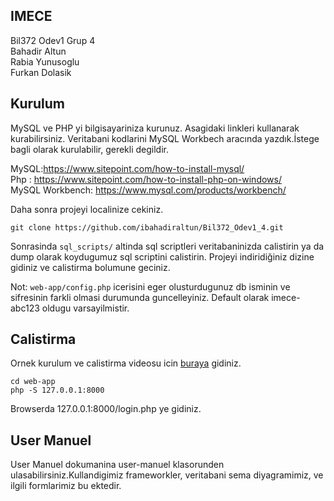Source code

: ## IMECE
Bil372 Odev1 Grup 4 <br />
Bahadir Altun <br />
Rabia Yunusoglu <br />
Furkan Dolasik <br />

## Kurulum

MySQL ve PHP yi bilgisayariniza kurunuz. Asagidaki linkleri kullanarak kurabilirsiniz. Veritabani kodlarini MySQL Workbech aracında yazdık.İstege bagli olarak kurulabilir, gerekli degildir.

MySQL:https://www.sitepoint.com/how-to-install-mysql/ <br />
Php : https://www.sitepoint.com/how-to-install-php-on-windows/ <br />
MySQL Workbench: https://www.mysql.com/products/workbench/ <br />

Daha sonra projeyi localinize cekiniz.
```
git clone https://github.com/ibahadiraltun/Bil372_Odev1_4.git
```
Sonrasinda ```sql_scripts/``` altinda sql scriptleri veritabaninizda calistirin ya da dump olarak koydugumuz sql scriptini calistirin. Projeyi indiridiğiniz dizine gidiniz ve calistirma bolumune geciniz.

Not: ```web-app/config.php``` icerisini eger olusturdugunuz db isminin ve sifresinin farkli olmasi durumunda guncelleyiniz. Default olarak imece-abc123 oldugu varsayilmistir. 
## Calistirma
Ornek kurulum ve calistirma videosu icin [buraya](https://www.youtube.com/watch?v=Fs5sXiKiB58) gidiniz.
```
cd web-app
php -S 127.0.0.1:8000
```
Browserda 127.0.0.1:8000/login.php ye gidiniz.
## User Manuel

User Manuel dokumanina user-manuel klasorunden ulasabilirsiniz.Kullandigimiz frameworkler, veritabani sema diyagramimiz, ve ilgili formlarimiz bu ektedir.

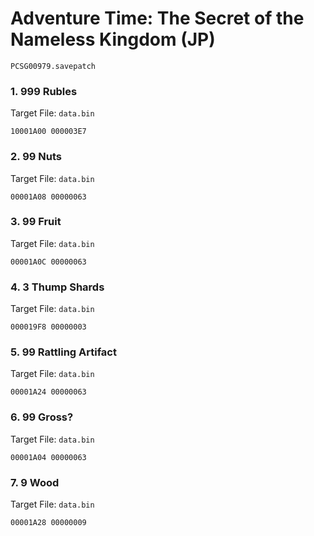 #  Adventure Time: The Secret of the Nameless Kingdom (JP)

`PCSG00979.savepatch`

### 1. 999 Rubles

Target File: `data.bin`

```
10001A00 000003E7
```

### 2. 99 Nuts

Target File: `data.bin`

```
00001A08 00000063
```

### 3. 99 Fruit

Target File: `data.bin`

```
00001A0C 00000063
```

### 4. 3 Thump Shards

Target File: `data.bin`

```
000019F8 00000003
```

### 5. 99 Rattling Artifact

Target File: `data.bin`

```
00001A24 00000063
```

### 6. 99 Gross?

Target File: `data.bin`

```
00001A04 00000063
```

### 7. 9 Wood

Target File: `data.bin`

```
00001A28 00000009
```

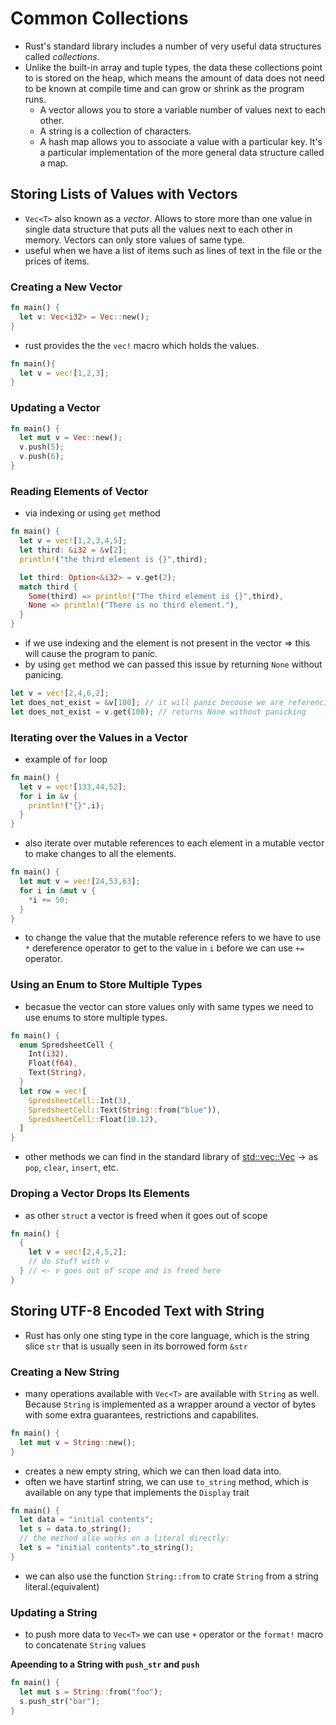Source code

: # Common Collections

- Rust's standard library includes a number of very useful data structures called _collections_.
- Unlike the built-in array and tuple types, the data these collections point to is stored on the heap, which means the amount of data does not need to be known at compile time and can grow or shrink as the program runs.
  - A vector allows you to store a variable number of values next to each other.
  - A string is a collection of characters.
  - A hash map allows you to associate a value with a particular key. It's a particular implementation of the more general data structure called a map.

## Storing Lists of Values with Vectors

- `Vec<T>` also known as a _vector_. Allows to store more than one value in single data structure that puts all the values next to each other in memory. Vectors can only store values of same type.
- useful when we have a list of items such as lines of text in the file or the prices of items.

### Creating a New Vector

```rust
fn main() {
  let v: Vec<i32> = Vec::new();
}
```

- rust provides the the `vec!` macro which holds the values.

```rust
fn main(){
  let v = vec![1,2,3];
}
```

### Updating a Vector

```rust
fn main() {
  let mut v = Vec::new();
  v.push(5);
  v.push(6);
}
```

### Reading Elements of Vector

- via indexing or using `get` method

```rust
fn main() {
  let v = vec![1,2,3,4,5];
  let third: &i32 = &v[2];
  println!("the third element is {}",third);

  let third: Option<&i32> = v.get(2);
  match third {
    Some(third) => println!("The third element is {}",third),
    None => println!("There is no third element."),
  }
}

```

- if we use indexing and the element is not present in the vector => this will cause the program to panic.
- by using `get` method we can passed this issue by returning `None` without panicing.

```rust
let v = vec![2,4,6,2];
let does_not_exist = &v[100]; // it will panic becouse we are referencing not existing element
let does_not_exist = v.get(100); // returns None without panicking
```

### Iterating over the Values in a Vector

- example of `for` loop

```rust
fn main() {
  let v = vec![133,44,52];
  for i in &v {
    println!("{}",i);
  }
}
```

- also iterate over mutable references to each element in a mutable vector to make changes to all the elements.

```rust
fn main() {
  let mut v = vec![24,53,63];
  for i in &mut v {
    *i += 50;
  }
}
```

- to change the value that the mutable reference refers to we have to use `*` dereference operator to get to the value in `i` before we can use `+=` operator.

### Using an Enum to Store Multiple Types

- becasue the vector can store values only with same types we need to use enums to store multiple types.

```rust
fn main() {
  enum SpredsheetCell {
    Int(i32),
    Float(f64),
    Text(String),
  }
  let row = vec![
    SpredsheetCell::Int(3),
    SpredsheetCell::Text(String::from("blue")),
    SpredsheetCell::Float(10.12),
  ]
}
```

- other methods we can find in the standard library of [std::vec::Vec](https://doc.rust-lang.org/std/vec/struct.Vec.html) -> as `pop`, `clear`, `insert`, etc.

### Droping a Vector Drops Its Elements

- as other `struct` a vector is freed when it goes out of scope

```rust
fn main() {
  {
    let v = vec![2,4,5,2];
    // do stuff with v
  } // <- v goes out of scope and is freed here
}
```

## Storing UTF-8 Encoded Text with String

- Rust has only one sting type in the core language, which is the string slice `str` that is usually seen in its borrowed form `&str`

### Creating a New String

- many operations available with `Vec<T>` are available with `String` as well. Because `String` is implemented as a wrapper around a vector of bytes with some extra guarantees, restrictions and capabilites.

```rust
fn main() {
  let mut v = String::new();
}
```

- creates a new empty string, which we can then load data into.
- often we have startinf string, we can use `to_string` method, which is available on any type that implements the `Display` trait

```rust
fn main() {
  let data = "initial contents";
  let s = data.to_string();
  // the method also works on a literal directly:
  let s = "initial contents".to_string();
}
```

- we can also use the function `String::from` to crate `String` from a string literal.(equivalent)

### Updating a String

- to push more data to `Vec<T>` we can use `+` operator or the `format!` macro to concatenate `String` values

**Apeending to a String with `push_str` and `push`**

```rust
fn main() {
  let mut s = String::from("foo");
  s.push_str("bar");
}
```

■ Action item
What is needed here is an exact copy of all the entries, without the pictures.

■ Expected answer
Source code

: ## IMECE
Bil372 Odev1 Grup 4 <br />
Bahadir Altun <br />
Rabia Yunusoglu <br />
Furkan Dolasik <br />

## Kurulum

MySQL ve PHP yi bilgisayariniza kurunuz. Asagidaki linkleri kullanarak kurabilirsiniz. Veritabani kodlarini MySQL Workbech aracında yazdık.İstege bagli olarak kurulabilir, gerekli degildir.

MySQL:https://www.sitepoint.com/how-to-install-mysql/ <br />
Php : https://www.sitepoint.com/how-to-install-php-on-windows/ <br />
MySQL Workbench: https://www.mysql.com/products/workbench/ <br />

Daha sonra projeyi localinize cekiniz.
```
git clone https://github.com/ibahadiraltun/Bil372_Odev1_4.git
```
Sonrasinda ```sql_scripts/``` altinda sql scriptleri veritabaninizda calistirin ya da dump olarak koydugumuz sql scriptini calistirin. Projeyi indiridiğiniz dizine gidiniz ve calistirma bolumune geciniz.

Not: ```web-app/config.php``` icerisini eger olusturdugunuz db isminin ve sifresinin farkli olmasi durumunda guncelleyiniz. Default olarak imece-abc123 oldugu varsayilmistir. 
## Calistirma
Ornek kurulum ve calistirma videosu icin [buraya](https://www.youtube.com/watch?v=Fs5sXiKiB58) gidiniz.
```
cd web-app
php -S 127.0.0.1:8000
```
Browserda 127.0.0.1:8000/login.php ye gidiniz.
## User Manuel

User Manuel dokumanina user-manuel klasorunden ulasabilirsiniz.Kullandigimiz frameworkler, veritabani sema diyagramimiz, ve ilgili formlarimiz bu ektedir.

 #  Adventure Time: The Secret of the Nameless Kingdom (JP)

`PCSG00979.savepatch`

### 1. 999 Rubles

Target File: `data.bin`

```
10001A00 000003E7
```

### 2. 99 Nuts

Target File: `data.bin`

```
00001A08 00000063
```

### 3. 99 Fruit

Target File: `data.bin`

```
00001A0C 00000063
```

### 4. 3 Thump Shards

Target File: `data.bin`

```
000019F8 00000003
```

### 5. 99 Rattling Artifact

Target File: `data.bin`

```
00001A24 00000063
```

### 6. 99 Gross?

Target File: `data.bin`

```
00001A04 00000063
```

### 7. 9 Wood

Target File: `data.bin`

```
00001A28 00000009
```

Source code

: # Common Collections

- Rust's standard library includes a number of very useful data structures called _collections_.
- Unlike the built-in array and tuple types, the data these collections point to is stored on the heap, which means the amount of data does not need to be known at compile time and can grow or shrink as the program runs.
  - A vector allows you to store a variable number of values next to each other.
  - A string is a collection of characters.
  - A hash map allows you to associate a value with a particular key. It's a particular implementation of the more general data structure called a map.

## Storing Lists of Values with Vectors

- `Vec<T>` also known as a _vector_. Allows to store more than one value in single data structure that puts all the values next to each other in memory. Vectors can only store values of same type.
- useful when we have a list of items such as lines of text in the file or the prices of items.

### Creating a New Vector

```rust
fn main() {
  let v: Vec<i32> = Vec::new();
}
```

- rust provides the the `vec!` macro which holds the values.

```rust
fn main(){
  let v = vec![1,2,3];
}
```

### Updating a Vector

```rust
fn main() {
  let mut v = Vec::new();
  v.push(5);
  v.push(6);
}
```

### Reading Elements of Vector

- via indexing or using `get` method

```rust
fn main() {
  let v = vec![1,2,3,4,5];
  let third: &i32 = &v[2];
  println!("the third element is {}",third);

  let third: Option<&i32> = v.get(2);
  match third {
    Some(third) => println!("The third element is {}",third),
    None => println!("There is no third element."),
  }
}

```

- if we use indexing and the element is not present in the vector => this will cause the program to panic.
- by using `get` method we can passed this issue by returning `None` without panicing.

```rust
let v = vec![2,4,6,2];
let does_not_exist = &v[100]; // it will panic becouse we are referencing not existing element
let does_not_exist = v.get(100); // returns None without panicking
```

### Iterating over the Values in a Vector

- example of `for` loop

```rust
fn main() {
  let v = vec![133,44,52];
  for i in &v {
    println!("{}",i);
  }
}
```

- also iterate over mutable references to each element in a mutable vector to make changes to all the elements.

```rust
fn main() {
  let mut v = vec![24,53,63];
  for i in &mut v {
    *i += 50;
  }
}
```

- to change the value that the mutable reference refers to we have to use `*` dereference operator to get to the value in `i` before we can use `+=` operator.

### Using an Enum to Store Multiple Types

- becasue the vector can store values only with same types we need to use enums to store multiple types.

```rust
fn main() {
  enum SpredsheetCell {
    Int(i32),
    Float(f64),
    Text(String),
  }
  let row = vec![
    SpredsheetCell::Int(3),
    SpredsheetCell::Text(String::from("blue")),
    SpredsheetCell::Float(10.12),
  ]
}
```

- other methods we can find in the standard library of [std::vec::Vec](https://doc.rust-lang.org/std/vec/struct.Vec.html) -> as `pop`, `clear`, `insert`, etc.

### Droping a Vector Drops Its Elements

- as other `struct` a vector is freed when it goes out of scope

```rust
fn main() {
  {
    let v = vec![2,4,5,2];
    // do stuff with v
  } // <- v goes out of scope and is freed here
}
```

## Storing UTF-8 Encoded Text with String

- Rust has only one sting type in the core language, which is the string slice `str` that is usually seen in its borrowed form `&str`

### Creating a New String

- many operations available with `Vec<T>` are available with `String` as well. Because `String` is implemented as a wrapper around a vector of bytes with some extra guarantees, restrictions and capabilites.

```rust
fn main() {
  let mut v = String::new();
}
```

- creates a new empty string, which we can then load data into.
- often we have startinf string, we can use `to_string` method, which is available on any type that implements the `Display` trait

```rust
fn main() {
  let data = "initial contents";
  let s = data.to_string();
  // the method also works on a literal directly:
  let s = "initial contents".to_string();
}
```

- we can also use the function `String::from` to crate `String` from a string literal.(equivalent)

### Updating a String

- to push more data to `Vec<T>` we can use `+` operator or the `format!` macro to concatenate `String` values

**Apeending to a String with `push_str` and `push`**

```rust
fn main() {
  let mut s = String::from("foo");
  s.push_str("bar");
}
```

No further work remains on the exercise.